You're reading: Japanese NPP radiation could contaminate groundwater

Moscow, April 26 (Interfax) - The molten mass from the Fukushima Nuclear Power Plant (NPP) could seep underground, said Chornobyl State Committee chairman Vasyl Voznyak.

"The biggest danger during the Chornobyl disaster was that the molten mass from the reactor could go downwards. The same danger is now present at Fukushima. It can form a drop that can heat up, burn the bottom, go under the ground and reach the groundwater," Voznyak told a press conference at the Interfax head office on April 25.

Once under the ground, radiation is most likely to stop spreading, but underground waters could take the drop over a vast area, he said. "And there seemed to be no possibility to stop this radiation," Voznyak said.

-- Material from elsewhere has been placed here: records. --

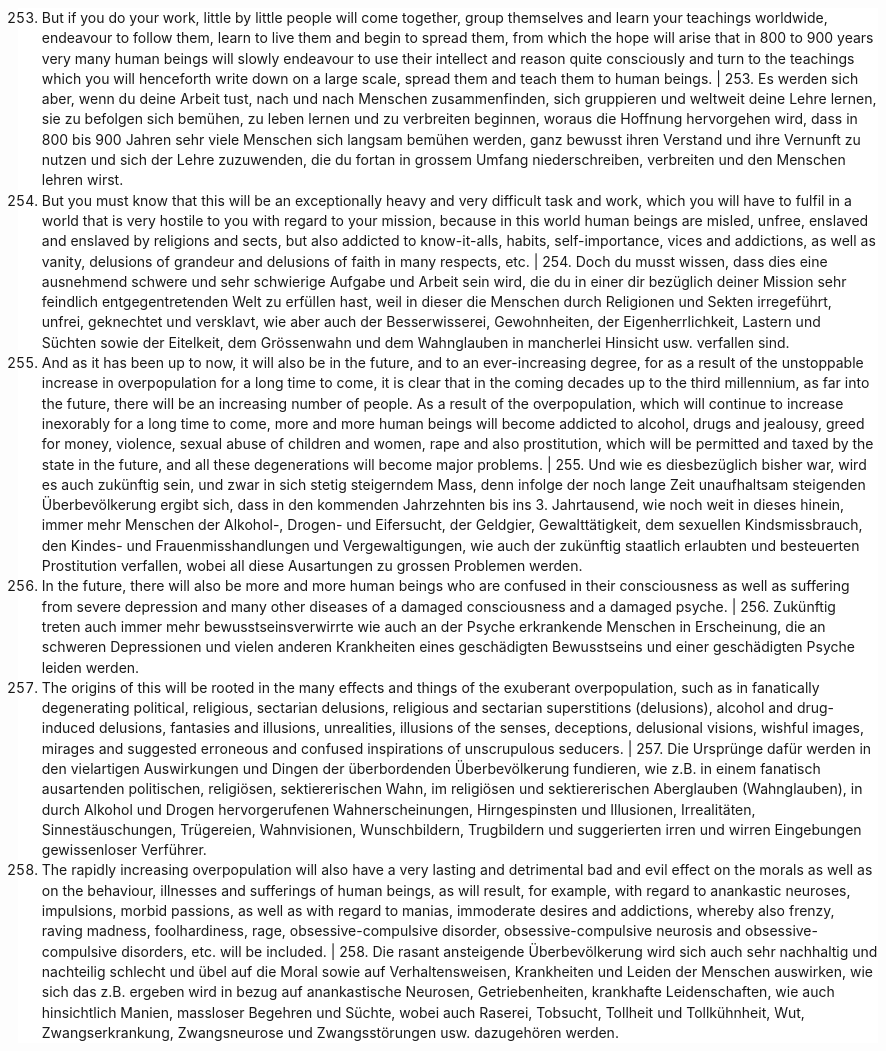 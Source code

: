 253. But if you do your work, little by little people will come together, group themselves and learn your teachings worldwide, endeavour to follow them, learn to live them and begin to spread them, from which the hope will arise that in 800 to 900 years very many human beings will slowly endeavour to use their intellect and reason quite consciously and turn to the teachings which you will henceforth write down on a large scale, spread them and teach them to human beings. | 253. Es werden sich aber, wenn du deine Arbeit tust, nach und nach Menschen zusammenfinden, sich gruppieren und weltweit deine Lehre lernen, sie zu befolgen sich bemühen, zu leben lernen und zu verbreiten beginnen, woraus die Hoffnung hervorgehen wird, dass in 800 bis 900 Jahren sehr viele Menschen sich langsam bemühen werden, ganz bewusst ihren Verstand und ihre Vernunft zu nutzen und sich der Lehre zuzuwenden, die du fortan in grossem Umfang niederschreiben, verbreiten und den Menschen lehren wirst.  
254. But you must know that this will be an exceptionally heavy and very difficult task and work, which you will have to fulfil in a world that is very hostile to you with regard to your mission, because in this world human beings are misled, unfree, enslaved and enslaved by religions and sects, but also addicted to know-it-alls, habits, self-importance, vices and addictions, as well as vanity, delusions of grandeur and delusions of faith in many respects, etc. | 254. Doch du musst wissen, dass dies eine ausnehmend schwere und sehr schwierige Aufgabe und Arbeit sein wird, die du in einer dir bezüglich deiner Mission sehr feindlich entgegentretenden Welt zu erfüllen hast, weil in dieser die Menschen durch Religionen und Sekten irregeführt, unfrei, geknechtet und versklavt, wie aber auch der Besserwisserei, Gewohnheiten, der Eigenherrlichkeit, Lastern und Süchten sowie der Eitelkeit, dem Grössenwahn und dem Wahnglauben in mancherlei Hinsicht usw. verfallen sind.  
255. And as it has been up to now, it will also be in the future, and to an ever-increasing degree, for as a result of the unstoppable increase in overpopulation for a long time to come, it is clear that in the coming decades up to the third millennium, as far into the future, there will be an increasing number of people. As a result of the overpopulation, which will continue to increase inexorably for a long time to come, more and more human beings will become addicted to alcohol, drugs and jealousy, greed for money, violence, sexual abuse of children and women, rape and also prostitution, which will be permitted and taxed by the state in the future, and all these degenerations will become major problems. | 255. Und wie es diesbezüglich bisher war, wird es auch zukünftig sein, und zwar in sich stetig steigerndem Mass, denn infolge der noch lange Zeit unaufhaltsam steigenden Überbevölkerung ergibt sich, dass in den kommenden Jahrzehnten bis ins 3. Jahrtausend, wie noch weit in dieses hinein, immer mehr Menschen der Alkohol-, Drogen- und Eifersucht, der Geldgier, Gewalttätigkeit, dem sexuellen Kindsmissbrauch, den Kindes- und Frauenmisshandlungen und Vergewaltigungen, wie auch der zukünftig staatlich erlaubten und besteuerten Prostitution verfallen, wobei all diese Ausartungen zu grossen Problemen werden.  
256. In the future, there will also be more and more human beings who are confused in their consciousness as well as suffering from severe depression and many other diseases of a damaged consciousness and a damaged psyche. | 256. Zukünftig treten auch immer mehr bewusstseinsverwirrte wie auch an der Psyche erkrankende Menschen in Erscheinung, die an schweren Depressionen und vielen anderen Krankheiten eines geschädigten Bewusstseins und einer geschädigten Psyche leiden werden.  
257. The origins of this will be rooted in the many effects and things of the exuberant overpopulation, such as in fanatically degenerating political, religious, sectarian delusions, religious and sectarian superstitions (delusions), alcohol and drug-induced delusions, fantasies and illusions, unrealities, illusions of the senses, deceptions, delusional visions, wishful images, mirages and suggested erroneous and confused inspirations of unscrupulous seducers. | 257. Die Ursprünge dafür werden in den vielartigen Auswirkungen und Dingen der überbordenden Überbevölkerung fundieren, wie z.B. in einem fanatisch ausartenden politischen, religiösen, sektiererischen Wahn, im religiösen und sektiererischen Aberglauben (Wahnglauben), in durch Alkohol und Drogen hervorgerufenen Wahnerscheinungen, Hirngespinsten und Illusionen, Irrealitäten, Sinnestäuschungen, Trügereien, Wahnvisionen, Wunschbildern, Trugbildern und suggerierten irren und wirren Eingebungen gewissenloser Verführer.  
258. The rapidly increasing overpopulation will also have a very lasting and detrimental bad and evil effect on the morals as well as on the behaviour, illnesses and sufferings of human beings, as will result, for example, with regard to anankastic neuroses, impulsions, morbid passions, as well as with regard to manias, immoderate desires and addictions, whereby also frenzy, raving madness, foolhardiness, rage, obsessive-compulsive disorder, obsessive-compulsive neurosis and obsessive-compulsive disorders, etc. will be included. | 258. Die rasant ansteigende Überbevölkerung wird sich auch sehr nachhaltig und nachteilig schlecht und übel auf die Moral sowie auf Verhaltensweisen, Krankheiten und Leiden der Menschen auswirken, wie sich das z.B. ergeben wird in bezug auf anankastische Neurosen, Getriebenheiten, krankhafte Leidenschaften, wie auch hinsichtlich Manien, massloser Begehren und Süchte, wobei auch Raserei, Tobsucht, Tollheit und Tollkühnheit, Wut, Zwangserkrankung, Zwangsneurose und Zwangsstörungen usw. dazugehören werden.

At the time, Chornobyl clean-up workers took urgent steps to solidify the bottom of the reactor, he added. "We decided to make a large slab under the reactor with an area of 900 square meters and more than 2 meters thick, insert pipes into this lab and fill the pipes with liquid nitrogen that gives a temperature as low as minus 200 degrees," he said.

The only similarity between the Fukushima and Chornobyl disasters is that radioactive discharges occurred in both cases, Yevhen Akimov, Director of the Shelter facility at the Chornobyl NPP, told the press conference.

"But discharges themselves are incomparable. At Fukushima, there were just gaseous discharges, an outflow of liquid, but there was no outflow of fuel beyond the reactor vessel," he said.

There are plans to build shelters at the Fukushima NPP, but these will have a different design goal, Akimov added.

"There are ruined vessels where shelters will be built to prevent discharges into the atmosphere, but those will be shelters of a different sort," he said.